Yesterday I reviewed It’s Not Jack and the Beanstalk, a classic fairy tale with a twist (don’t forget to comment for a chance to win a copy). Today I’m featuring a guest post where the author, Josh Funk, provides a funny look at why he choose to write the story the way he did. Here’s a bit of info about Funk:
Like Jack, Josh Funk loves telling his own stories. He is the author of the popular picture books Lady Pancake & Sir French Toast and its sequel, The Case of the Stinky Stench, illustrated by Brendan Kearney; Dear Dragon, illustrated by Rodolfo Montalvo; and the upcoming How to Code a Sandcastle illustrated by Sara Palacios in partnership with Girls Who Code. Josh lives in New England with his wife and children. Learn more about him at www.joshfunkbooks.com, and follow him on Twitter @joshfunkbooks.
You can find a book trailer, collector’s cards, and more at www.joshfunkbooks.com/stuff-for-kids.
Why did I choose to take a familiar old tale and inject it with humor?
A guest post by It’s Not Jack and the Beanstalk author Josh Funk
Jack traded his cow for five beans?
Jack, a poor boy, with no father, traded one of his few possessions for ONLY FIVE BEANS?!
Apparently, the answer is yes. And amazingly, Jack selling his cow for a handful of beans is the most sensible thing that happens in the traditional tale of Jack and the Beanstalk.
- A giant beanstalk grows to the heavens overnight (a little magic never hurt a fairy tale).
- Jack decides to climb the beanstalk (cause that’s definitely what I’d do if a mutant beanstalk grew in my backyard while I slept).
- Jack decides to break into a huge house in the clouds (despite the fact that the inhabitants are clearly a hundred times his size).
- Jack decides to steal from the giant homeowners (at this point, what else is there to do?).
- Jack manages to outrace the giant DOWN the beanstalk (physics, shmysics).
- Jack takes his axe (which must be his only possession left), chops down the beanstalk (should he apply to be a woodsman with these skills?) and kills the giant (hooray for death!).
And after committing three counts of grand larceny and murder, Jack lives happily ever after.
Are you as perplexed as I am?
I wondered what would happen if Jack had keen sensibilities and a sharp wit?
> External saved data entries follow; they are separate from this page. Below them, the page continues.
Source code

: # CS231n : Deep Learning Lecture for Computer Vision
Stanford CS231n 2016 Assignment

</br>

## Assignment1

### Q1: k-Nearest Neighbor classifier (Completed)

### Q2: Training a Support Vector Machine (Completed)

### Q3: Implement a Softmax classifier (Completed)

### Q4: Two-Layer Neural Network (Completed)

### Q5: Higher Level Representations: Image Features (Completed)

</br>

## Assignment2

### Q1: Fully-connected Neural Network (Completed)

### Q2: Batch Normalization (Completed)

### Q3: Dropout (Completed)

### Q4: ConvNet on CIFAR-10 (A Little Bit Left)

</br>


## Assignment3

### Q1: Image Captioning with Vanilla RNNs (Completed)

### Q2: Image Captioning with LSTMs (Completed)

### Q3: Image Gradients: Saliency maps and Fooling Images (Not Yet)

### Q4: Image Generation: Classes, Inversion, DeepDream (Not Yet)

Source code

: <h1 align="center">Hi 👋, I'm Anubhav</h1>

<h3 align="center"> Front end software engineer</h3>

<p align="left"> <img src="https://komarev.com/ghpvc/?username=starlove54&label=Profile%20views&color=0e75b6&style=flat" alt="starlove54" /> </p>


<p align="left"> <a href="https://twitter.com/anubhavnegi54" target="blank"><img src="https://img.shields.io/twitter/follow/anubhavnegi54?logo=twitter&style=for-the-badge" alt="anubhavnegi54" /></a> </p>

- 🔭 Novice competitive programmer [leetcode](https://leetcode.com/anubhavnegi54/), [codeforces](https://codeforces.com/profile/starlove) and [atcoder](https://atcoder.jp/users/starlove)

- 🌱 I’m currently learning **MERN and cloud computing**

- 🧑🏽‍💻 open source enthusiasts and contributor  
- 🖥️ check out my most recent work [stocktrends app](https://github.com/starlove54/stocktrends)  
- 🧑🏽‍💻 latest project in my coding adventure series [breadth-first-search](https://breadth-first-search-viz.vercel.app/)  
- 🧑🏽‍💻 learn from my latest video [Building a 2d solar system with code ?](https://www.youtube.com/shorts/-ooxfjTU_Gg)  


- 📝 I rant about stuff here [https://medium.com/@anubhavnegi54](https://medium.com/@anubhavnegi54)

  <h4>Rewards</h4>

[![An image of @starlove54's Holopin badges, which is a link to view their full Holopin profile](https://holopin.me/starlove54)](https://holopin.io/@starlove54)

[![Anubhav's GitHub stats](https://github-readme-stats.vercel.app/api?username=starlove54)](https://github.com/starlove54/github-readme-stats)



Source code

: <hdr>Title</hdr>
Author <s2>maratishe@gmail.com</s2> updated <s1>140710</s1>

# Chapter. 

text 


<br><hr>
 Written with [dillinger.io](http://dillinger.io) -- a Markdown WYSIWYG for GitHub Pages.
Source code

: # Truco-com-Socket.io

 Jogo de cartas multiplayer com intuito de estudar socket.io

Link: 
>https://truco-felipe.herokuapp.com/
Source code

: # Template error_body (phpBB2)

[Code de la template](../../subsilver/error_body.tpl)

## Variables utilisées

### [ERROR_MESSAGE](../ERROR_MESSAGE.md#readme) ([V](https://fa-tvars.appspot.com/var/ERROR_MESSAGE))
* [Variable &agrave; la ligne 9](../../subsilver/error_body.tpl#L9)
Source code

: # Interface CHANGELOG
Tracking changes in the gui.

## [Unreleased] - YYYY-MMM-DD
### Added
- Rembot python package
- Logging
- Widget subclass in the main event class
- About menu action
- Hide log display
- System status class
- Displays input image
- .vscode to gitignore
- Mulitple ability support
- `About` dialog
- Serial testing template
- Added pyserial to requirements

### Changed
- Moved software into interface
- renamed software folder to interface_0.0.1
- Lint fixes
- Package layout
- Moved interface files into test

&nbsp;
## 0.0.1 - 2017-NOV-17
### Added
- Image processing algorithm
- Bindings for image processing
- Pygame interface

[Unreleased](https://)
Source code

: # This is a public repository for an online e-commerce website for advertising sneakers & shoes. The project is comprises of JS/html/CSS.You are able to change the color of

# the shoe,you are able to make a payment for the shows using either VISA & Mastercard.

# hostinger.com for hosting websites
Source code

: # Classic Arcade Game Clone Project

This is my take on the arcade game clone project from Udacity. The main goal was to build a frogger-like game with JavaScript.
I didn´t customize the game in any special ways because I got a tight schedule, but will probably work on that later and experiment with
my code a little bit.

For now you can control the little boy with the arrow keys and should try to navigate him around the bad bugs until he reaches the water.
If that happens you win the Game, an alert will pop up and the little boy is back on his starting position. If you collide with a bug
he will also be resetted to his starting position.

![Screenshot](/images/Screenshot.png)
The story probably wouldn’t get past page 2—at least, not without Jack giving the storyteller a piece of his mind.
And that’s why I wrote It’s Not Jack and the Beanstalk—a picture book where Jack talks back to the narrating storyteller. Reluctantly he sells his cow. He doesn’t climb the beanstalk without a hefty argument. And breaking into a giant’s house? Spoiler alert: that’s a terrible idea!
In It’s Not Jack and the Beanstalk, Jack is no longer the lucky fool. No, no, no. In It’s Not Jack and the Beanstalk, the fool is played by the story’s reader—who actually expects Jack to follow the irrational, albeit traditional, story.
And it’s my hope that children get huge laughs at seeing their parents, teachers, librarians, and caregivers look utterly foolish while trying (and failing) to tell the familiar old tale.